[Start of section]

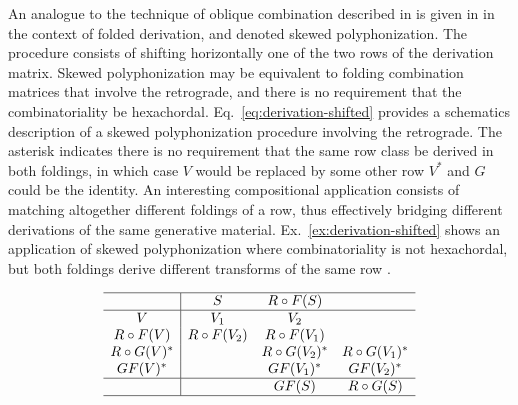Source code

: An analogue to the technique of oblique combination described in \cite[241, 267]{Martino1961} is given in \cite{Starr1984} in the context of folded derivation, and denoted skewed polyphonization. The procedure consists of shifting horizontally one of the two rows of the derivation matrix. Skewed polyphonization may be equivalent to folding combination matrices that involve the retrograde, and there is no requirement that the combinatoriality be hexachordal. Eq.~\ref{eq:derivation-shifted} provides a schematics description of a skewed polyphonization procedure involving the retrograde. The asterisk indicates there is no requirement that the same row class be derived in both foldings, in which case $V$ would be replaced by some other row $V^*$ and $G$ could be the identity. An interesting compositional application consists of matching altogether different foldings of a row, thus effectively bridging different derivations of the same generative material. Ex.~\ref{ex:derivation-shifted} shows an application of skewed polyphonization where combinatoriality is not hexachordal, but both foldings derive different transforms of the same row \cite[216]{Starr1984}.

\begin{equation}
\begin{array}{c|ccc}
	\hline
    & S & R \circ F(S) & \\
    \hline
    V & V_1 & V_2 & \\
    R \circ F(V) & R \circ F(V_2) & R \circ F(V_1) & \\
    R \circ G(V)^* && R \circ G(V_2)^* & R \circ G(V_1)^* \\
    GF(V)^* && GF(V_1)^* & GF(V_2)^* \\
    \hline
    && GF(S) & R \circ G(S) \\
    \hline
\end{array}
\label{eq:derivation-shifted}
\end{equation}

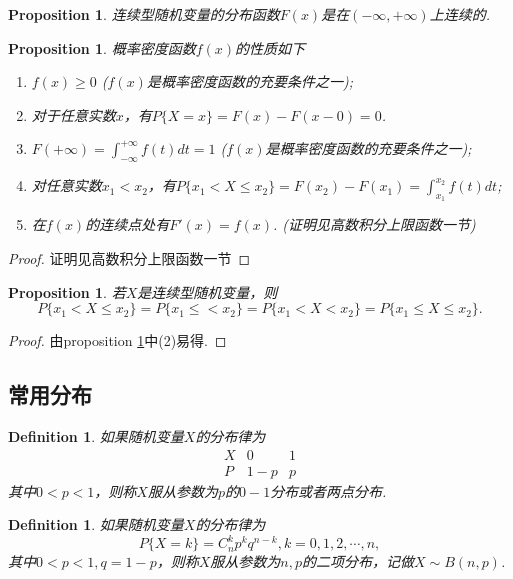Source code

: \documentclass{article}
\newtheorem{proposition}[theorem]{Proposition}
\newtheorem{definition}[theorem]{Definition}
\begin{document}
\begin{proposition}
\rm 连续型随机变量的分布函数$F(x)$是在$(-\infty,+\infty)$上连续的.
\end{proposition}

\begin{proposition}\label{probability-density-func: prop1}
\rm 概率密度函数$f(x)$的性质如下
\begin{enumerate}
	\item $f(x) \geq 0$ ({\color{red}$f(x)$是概率密度函数的充要条件之一});
	\item 对于任意实数$x$，有$P\{X=x\} = F(x)-F(x-0) = 0$.
	\item $F(+\infty) = \int_{-\infty}^{+\infty} f(t)dt = 1$ ({\color{red}$f(x)$是概率密度函数的充要条件之一});
	\item 对任意实数$x_1 < x_2$，有$P\{x_1 < X \leq x_2 \} = F(x_2)-F(x_1) = \int_{x_1}^{x_2} f(t)dt$;
	\item 在$f(x)$的连续点处有$F'(x) = f(x)$. (证明见高数积分上限函数一节) 
\end{enumerate}
\end{proposition}

\begin{proof}
证明见高数积分上限函数一节
\end{proof}

\begin{proposition}
\rm 若$X$是连续型随机变量，则
$$
P\{x_1 < X \leq x_2\} = P\{x_1 \leq  < x_2\} = P\{x_1 < X < x_2\} = P\{x_1 \leq  X \leq x_2\}.
$$
\end{proposition}

\begin{proof}
由proposition \ref{probability-density-func: prop1}中(2)易得. 
\end{proof}


\subsection{常用分布}

\begin{definition}
\rm 如果随机变量$X$的分布律为
$$
\begin{array}{c|cc}
X & 0 & 1\\
\hline
P & 1-p & p
\end{array}
$$
其中$0 < p < 1$，则称$X$服从参数为$p$的$0 - 1$分布或者两点分布.
\end{definition}

\begin{definition}
\rm 如果随机变量$X$的分布律为
$$
P\{X = k\} = C_n^kp^kq^{n-k}, k = 0,1,2,\cdots,n,
$$
其中$0 < p < 1, q= 1- p$，则称$X$服从参数为$n,p$的二项分布，记做$X \sim B(n,p)$.
\end{definition}
\end{document}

[End of section]

## TASK INSTRUCTIONS
Beginning with the line above that has "V & V_1 & V_2 & \\" and going on through the line that has "f(t)dt = 1$", retype every line exactly and add nothing else; drop the pictures.

## EXERCISE OUTPUT
    V & V_1 & V_2 & \\
    R \circ F(V) & R \circ F(V_2) & R \circ F(V_1) & \\
    R \circ G(V)^* && R \circ G(V_2)^* & R \circ G(V_1)^* \\
    GF(V)^* && GF(V_1)^* & GF(V_2)^* \\
    \hline
    && GF(S) & R \circ G(S) \\
    \hline
\end{array}
\label{eq:derivation-shifted}
\end{equation}

Source code

: \documentclass{article}
\newtheorem{proposition}[theorem]{Proposition}
\newtheorem{definition}[theorem]{Definition}
\begin{document}
\begin{proposition}
\rm 连续型随机变量的分布函数$F(x)$是在$(-\infty,+\infty)$上连续的.
\end{proposition}

\begin{proposition}\label{probability-density-func: prop1}
\rm 概率密度函数$f(x)$的性质如下
\begin{enumerate}
	\item $f(x) \geq 0$ ({\color{red}$f(x)$是概率密度函数的充要条件之一});
	\item 对于任意实数$x$，有$P\{X=x\} = F(x)-F(x-0) = 0$.
	\item $F(+\infty) = \int_{-\infty}^{+\infty} f(t)dt = 1$ ({\color{red}$f(x)$是概率密度函数的充要条件之一});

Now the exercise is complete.